→ Requirement: Tally how many lines in the data hold the word "replication", and give the result with no other text.

→ Data supplied:
-- Opening Marker --

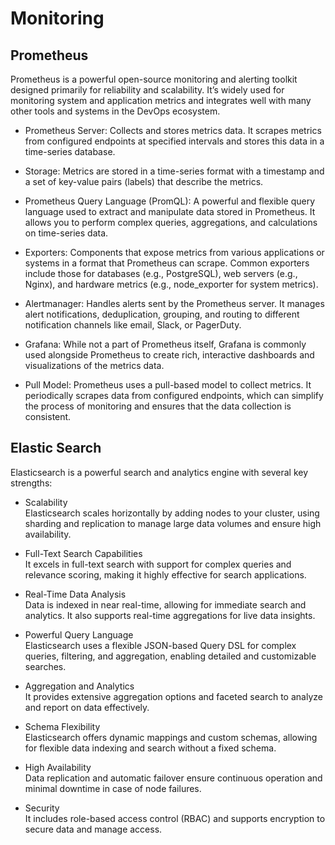 # Monitoring

## Prometheus

Prometheus is a powerful open-source monitoring and alerting toolkit designed primarily for reliability and scalability. It’s widely used for monitoring system and application metrics and integrates well with many other tools and systems in the DevOps ecosystem.


- Prometheus Server: Collects and stores metrics data. It scrapes metrics from configured endpoints at specified intervals and stores this data in a time-series database.
- Storage: Metrics are stored in a time-series format with a timestamp and a set of key-value pairs (labels) that describe the metrics.

- Prometheus Query Language (PromQL): A powerful and flexible query language used to extract and manipulate data stored in Prometheus. It allows you to perform complex queries, aggregations, and calculations on time-series data.

- Exporters: Components that expose metrics from various applications or systems in a format that Prometheus can scrape. Common exporters include those for databases (e.g., PostgreSQL), web servers (e.g., Nginx), and hardware metrics (e.g., node_exporter for system metrics).

- Alertmanager: Handles alerts sent by the Prometheus server. It manages alert notifications, deduplication, grouping, and routing to different notification channels like email, Slack, or PagerDuty.

- Grafana: While not a part of Prometheus itself, Grafana is commonly used alongside Prometheus to create rich, interactive dashboards and visualizations of the metrics data.

- Pull Model: Prometheus uses a pull-based model to collect metrics. It periodically scrapes data from configured endpoints, which can simplify the process of monitoring and ensures that the data collection is consistent.

## Elastic Search

Elasticsearch is a powerful search and analytics engine with several key strengths:

- Scalability  
Elasticsearch scales horizontally by adding nodes to your cluster, using sharding and replication to manage large data volumes and ensure high availability.

- Full-Text Search Capabilities  
It excels in full-text search with support for complex queries and relevance scoring, making it highly effective for search applications.

- Real-Time Data Analysis  
Data is indexed in near real-time, allowing for immediate search and analytics. It also supports real-time aggregations for live data insights.

- Powerful Query Language  
Elasticsearch uses a flexible JSON-based Query DSL for complex queries, filtering, and aggregation, enabling detailed and customizable searches.

- Aggregation and Analytics  
It provides extensive aggregation options and faceted search to analyze and report on data effectively.

- Schema Flexibility  
Elasticsearch offers dynamic mappings and custom schemas, allowing for flexible data indexing and search without a fixed schema.

- High Availability  
Data replication and automatic failover ensure continuous operation and minimal downtime in case of node failures.

- Security  
It includes role-based access control (RBAC) and supports encryption to secure data and manage access.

-- Closing Marker --

→ Your solution: 2